What needs to be done: The entries below contain a line with "newx = data.frame(x" and a line with "g = ggplot(dat, aes(x = x, y = y))". Quote exactly those two lines and all lines between them.

Input data:
[Start of Attachment]

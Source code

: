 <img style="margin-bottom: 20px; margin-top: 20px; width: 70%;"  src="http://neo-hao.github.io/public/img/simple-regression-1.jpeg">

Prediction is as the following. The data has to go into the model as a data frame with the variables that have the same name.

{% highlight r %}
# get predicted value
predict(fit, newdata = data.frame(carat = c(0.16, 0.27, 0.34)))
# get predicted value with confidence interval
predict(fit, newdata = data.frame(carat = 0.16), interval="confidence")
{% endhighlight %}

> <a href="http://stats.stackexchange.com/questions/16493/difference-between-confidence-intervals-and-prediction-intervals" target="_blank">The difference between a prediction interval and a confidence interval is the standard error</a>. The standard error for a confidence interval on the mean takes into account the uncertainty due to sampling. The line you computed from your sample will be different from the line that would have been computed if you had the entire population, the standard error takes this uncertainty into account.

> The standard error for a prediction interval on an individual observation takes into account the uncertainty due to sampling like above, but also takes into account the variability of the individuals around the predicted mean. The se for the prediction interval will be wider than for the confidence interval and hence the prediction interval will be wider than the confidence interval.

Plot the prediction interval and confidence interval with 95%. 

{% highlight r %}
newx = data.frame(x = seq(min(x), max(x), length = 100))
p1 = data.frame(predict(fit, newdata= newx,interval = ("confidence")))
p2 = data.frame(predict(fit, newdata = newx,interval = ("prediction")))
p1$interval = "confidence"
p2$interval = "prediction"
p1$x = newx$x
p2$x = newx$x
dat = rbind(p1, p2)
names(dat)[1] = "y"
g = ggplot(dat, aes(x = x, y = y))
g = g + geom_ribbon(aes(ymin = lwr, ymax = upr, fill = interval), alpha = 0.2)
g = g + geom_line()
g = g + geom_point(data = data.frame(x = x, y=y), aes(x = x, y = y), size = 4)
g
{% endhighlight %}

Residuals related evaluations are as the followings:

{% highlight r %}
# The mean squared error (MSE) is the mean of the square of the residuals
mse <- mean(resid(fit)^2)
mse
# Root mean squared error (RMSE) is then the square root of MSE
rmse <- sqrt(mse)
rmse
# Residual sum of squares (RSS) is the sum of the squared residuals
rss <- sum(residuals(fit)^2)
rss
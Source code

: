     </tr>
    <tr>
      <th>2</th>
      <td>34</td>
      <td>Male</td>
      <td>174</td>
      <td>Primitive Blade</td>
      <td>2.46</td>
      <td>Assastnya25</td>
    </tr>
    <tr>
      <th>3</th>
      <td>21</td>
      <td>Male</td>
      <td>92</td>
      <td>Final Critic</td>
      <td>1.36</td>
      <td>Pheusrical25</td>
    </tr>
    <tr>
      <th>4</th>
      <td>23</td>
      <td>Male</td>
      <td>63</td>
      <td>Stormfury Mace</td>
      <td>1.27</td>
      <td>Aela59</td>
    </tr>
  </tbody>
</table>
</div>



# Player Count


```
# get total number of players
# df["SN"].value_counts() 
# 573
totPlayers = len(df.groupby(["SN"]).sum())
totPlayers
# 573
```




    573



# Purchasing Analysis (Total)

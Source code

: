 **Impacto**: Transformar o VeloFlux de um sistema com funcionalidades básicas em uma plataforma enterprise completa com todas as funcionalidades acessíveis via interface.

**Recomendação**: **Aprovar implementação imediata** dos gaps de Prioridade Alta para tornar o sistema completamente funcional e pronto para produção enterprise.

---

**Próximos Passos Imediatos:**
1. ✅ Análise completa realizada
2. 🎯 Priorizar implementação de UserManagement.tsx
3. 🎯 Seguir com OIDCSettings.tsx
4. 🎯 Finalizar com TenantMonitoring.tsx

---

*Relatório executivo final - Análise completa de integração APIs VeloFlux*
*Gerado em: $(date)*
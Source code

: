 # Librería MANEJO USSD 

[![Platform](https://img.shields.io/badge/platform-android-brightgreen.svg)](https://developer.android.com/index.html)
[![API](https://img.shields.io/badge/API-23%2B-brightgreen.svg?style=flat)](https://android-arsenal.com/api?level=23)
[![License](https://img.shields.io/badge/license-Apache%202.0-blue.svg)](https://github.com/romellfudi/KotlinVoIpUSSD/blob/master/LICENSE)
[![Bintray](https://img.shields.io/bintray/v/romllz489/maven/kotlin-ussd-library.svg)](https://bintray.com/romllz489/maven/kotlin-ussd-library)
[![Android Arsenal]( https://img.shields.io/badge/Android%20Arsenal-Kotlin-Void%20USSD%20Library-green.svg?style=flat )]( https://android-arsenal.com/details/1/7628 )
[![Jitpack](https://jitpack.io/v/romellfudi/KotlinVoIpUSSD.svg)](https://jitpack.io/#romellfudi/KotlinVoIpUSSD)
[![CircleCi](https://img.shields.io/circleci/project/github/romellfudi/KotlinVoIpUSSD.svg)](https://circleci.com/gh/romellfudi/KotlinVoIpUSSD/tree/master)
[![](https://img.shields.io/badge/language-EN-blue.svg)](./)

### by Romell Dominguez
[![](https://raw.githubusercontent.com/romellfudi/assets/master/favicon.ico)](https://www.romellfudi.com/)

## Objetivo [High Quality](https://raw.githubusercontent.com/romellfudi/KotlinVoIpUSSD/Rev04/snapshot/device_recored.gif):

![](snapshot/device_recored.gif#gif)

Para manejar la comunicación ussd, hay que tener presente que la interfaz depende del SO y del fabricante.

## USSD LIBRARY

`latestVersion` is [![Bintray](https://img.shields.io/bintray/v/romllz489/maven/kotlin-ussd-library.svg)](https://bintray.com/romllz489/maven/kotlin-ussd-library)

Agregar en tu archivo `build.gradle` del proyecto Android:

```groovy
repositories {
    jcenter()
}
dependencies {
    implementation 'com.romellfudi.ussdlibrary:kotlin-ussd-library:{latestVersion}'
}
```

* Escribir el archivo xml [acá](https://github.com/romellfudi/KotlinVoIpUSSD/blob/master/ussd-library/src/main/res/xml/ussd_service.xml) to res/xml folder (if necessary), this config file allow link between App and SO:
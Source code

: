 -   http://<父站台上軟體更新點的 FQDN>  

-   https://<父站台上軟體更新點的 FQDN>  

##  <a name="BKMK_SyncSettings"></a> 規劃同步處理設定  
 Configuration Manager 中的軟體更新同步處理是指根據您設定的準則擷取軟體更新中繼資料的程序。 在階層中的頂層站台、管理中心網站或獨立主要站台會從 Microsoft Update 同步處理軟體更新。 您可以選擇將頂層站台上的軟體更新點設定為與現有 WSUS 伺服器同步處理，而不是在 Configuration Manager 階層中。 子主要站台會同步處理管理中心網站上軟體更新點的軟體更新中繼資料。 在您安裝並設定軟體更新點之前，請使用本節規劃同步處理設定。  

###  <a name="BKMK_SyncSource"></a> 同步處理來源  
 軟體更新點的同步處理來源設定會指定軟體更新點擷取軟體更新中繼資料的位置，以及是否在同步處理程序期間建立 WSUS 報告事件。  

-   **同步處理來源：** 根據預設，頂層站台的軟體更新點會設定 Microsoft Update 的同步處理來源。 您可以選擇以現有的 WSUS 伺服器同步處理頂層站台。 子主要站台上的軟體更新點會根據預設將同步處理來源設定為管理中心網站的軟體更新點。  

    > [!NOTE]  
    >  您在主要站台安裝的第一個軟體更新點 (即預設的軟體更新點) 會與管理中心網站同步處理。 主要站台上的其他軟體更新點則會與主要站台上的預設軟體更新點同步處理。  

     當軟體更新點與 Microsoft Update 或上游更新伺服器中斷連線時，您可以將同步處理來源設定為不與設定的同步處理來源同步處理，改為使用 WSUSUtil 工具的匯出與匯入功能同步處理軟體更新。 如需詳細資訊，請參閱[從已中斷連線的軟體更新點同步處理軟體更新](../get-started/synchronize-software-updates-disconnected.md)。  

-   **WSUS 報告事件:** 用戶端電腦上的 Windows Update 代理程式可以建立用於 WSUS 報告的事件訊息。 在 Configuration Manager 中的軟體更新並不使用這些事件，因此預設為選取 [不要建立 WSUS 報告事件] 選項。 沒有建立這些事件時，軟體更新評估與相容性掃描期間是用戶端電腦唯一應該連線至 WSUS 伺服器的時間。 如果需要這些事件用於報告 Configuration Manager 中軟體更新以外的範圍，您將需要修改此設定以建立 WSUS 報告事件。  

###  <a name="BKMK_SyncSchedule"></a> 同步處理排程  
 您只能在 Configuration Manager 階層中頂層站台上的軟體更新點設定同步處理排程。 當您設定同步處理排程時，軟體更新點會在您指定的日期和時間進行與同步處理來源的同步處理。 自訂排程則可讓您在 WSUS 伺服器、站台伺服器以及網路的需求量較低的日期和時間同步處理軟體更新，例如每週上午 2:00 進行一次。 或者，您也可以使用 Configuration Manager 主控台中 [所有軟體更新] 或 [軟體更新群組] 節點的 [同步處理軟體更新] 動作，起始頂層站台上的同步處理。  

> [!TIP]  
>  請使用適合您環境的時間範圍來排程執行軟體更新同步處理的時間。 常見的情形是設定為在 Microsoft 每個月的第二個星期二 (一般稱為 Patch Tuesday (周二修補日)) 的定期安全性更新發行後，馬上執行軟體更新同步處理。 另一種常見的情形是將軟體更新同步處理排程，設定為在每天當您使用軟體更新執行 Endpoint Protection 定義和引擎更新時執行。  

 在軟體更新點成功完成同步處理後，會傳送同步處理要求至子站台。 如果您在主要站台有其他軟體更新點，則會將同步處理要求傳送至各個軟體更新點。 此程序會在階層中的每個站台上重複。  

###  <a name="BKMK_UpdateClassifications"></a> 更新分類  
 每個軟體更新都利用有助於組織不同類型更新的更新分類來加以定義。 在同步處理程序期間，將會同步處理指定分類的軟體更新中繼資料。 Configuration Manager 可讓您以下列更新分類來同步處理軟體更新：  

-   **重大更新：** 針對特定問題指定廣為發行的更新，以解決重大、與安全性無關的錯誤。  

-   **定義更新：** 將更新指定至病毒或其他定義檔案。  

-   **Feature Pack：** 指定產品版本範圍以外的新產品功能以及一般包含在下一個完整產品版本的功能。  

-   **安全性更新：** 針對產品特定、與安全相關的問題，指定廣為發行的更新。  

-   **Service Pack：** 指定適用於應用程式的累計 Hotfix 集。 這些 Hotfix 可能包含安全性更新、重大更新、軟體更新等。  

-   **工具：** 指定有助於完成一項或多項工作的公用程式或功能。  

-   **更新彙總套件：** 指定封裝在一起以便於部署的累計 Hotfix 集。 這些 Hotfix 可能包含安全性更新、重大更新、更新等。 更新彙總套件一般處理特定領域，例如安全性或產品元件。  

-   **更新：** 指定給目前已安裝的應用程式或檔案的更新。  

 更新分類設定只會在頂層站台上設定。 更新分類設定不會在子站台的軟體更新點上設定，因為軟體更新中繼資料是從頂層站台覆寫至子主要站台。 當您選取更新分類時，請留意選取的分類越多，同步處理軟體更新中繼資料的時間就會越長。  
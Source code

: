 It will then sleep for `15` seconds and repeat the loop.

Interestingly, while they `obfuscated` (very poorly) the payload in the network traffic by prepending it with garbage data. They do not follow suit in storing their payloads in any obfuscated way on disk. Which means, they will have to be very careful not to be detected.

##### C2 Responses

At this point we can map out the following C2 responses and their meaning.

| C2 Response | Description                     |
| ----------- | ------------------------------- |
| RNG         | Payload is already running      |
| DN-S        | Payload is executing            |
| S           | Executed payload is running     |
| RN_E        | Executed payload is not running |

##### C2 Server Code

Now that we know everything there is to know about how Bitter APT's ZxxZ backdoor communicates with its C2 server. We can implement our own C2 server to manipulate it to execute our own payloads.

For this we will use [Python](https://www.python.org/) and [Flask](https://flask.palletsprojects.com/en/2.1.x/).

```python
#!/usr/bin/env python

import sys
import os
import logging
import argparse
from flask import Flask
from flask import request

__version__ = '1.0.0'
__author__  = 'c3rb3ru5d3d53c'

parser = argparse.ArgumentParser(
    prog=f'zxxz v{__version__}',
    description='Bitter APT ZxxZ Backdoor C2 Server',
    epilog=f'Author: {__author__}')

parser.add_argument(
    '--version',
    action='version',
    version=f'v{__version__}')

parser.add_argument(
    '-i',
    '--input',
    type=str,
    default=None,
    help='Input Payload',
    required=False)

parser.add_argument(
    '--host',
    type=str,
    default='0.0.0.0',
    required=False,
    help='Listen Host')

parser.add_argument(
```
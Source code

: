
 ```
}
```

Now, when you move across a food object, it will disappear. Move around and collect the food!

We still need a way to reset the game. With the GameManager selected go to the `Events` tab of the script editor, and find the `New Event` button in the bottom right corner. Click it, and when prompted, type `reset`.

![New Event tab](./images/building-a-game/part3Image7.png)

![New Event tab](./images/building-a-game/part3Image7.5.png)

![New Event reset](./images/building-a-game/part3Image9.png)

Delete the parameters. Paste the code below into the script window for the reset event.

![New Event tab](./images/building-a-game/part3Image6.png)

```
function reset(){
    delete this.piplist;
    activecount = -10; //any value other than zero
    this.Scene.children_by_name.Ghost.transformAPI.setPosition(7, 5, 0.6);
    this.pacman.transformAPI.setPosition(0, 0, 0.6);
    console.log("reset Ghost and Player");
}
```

[End of Attachment]

Exercise answer:
newx = data.frame(x = seq(min(x), max(x), length = 100))
p1 = data.frame(predict(fit, newdata= newx,interval = ("confidence")))
p2 = data.frame(predict(fit, newdata = newx,interval = ("prediction")))
p1$interval = "confidence"
p2$interval = "prediction"
p1$x = newx$x
p2$x = newx$x
dat = rbind(p1, p2)
names(dat)[1] = "y"
g = ggplot(dat, aes(x = x, y = y))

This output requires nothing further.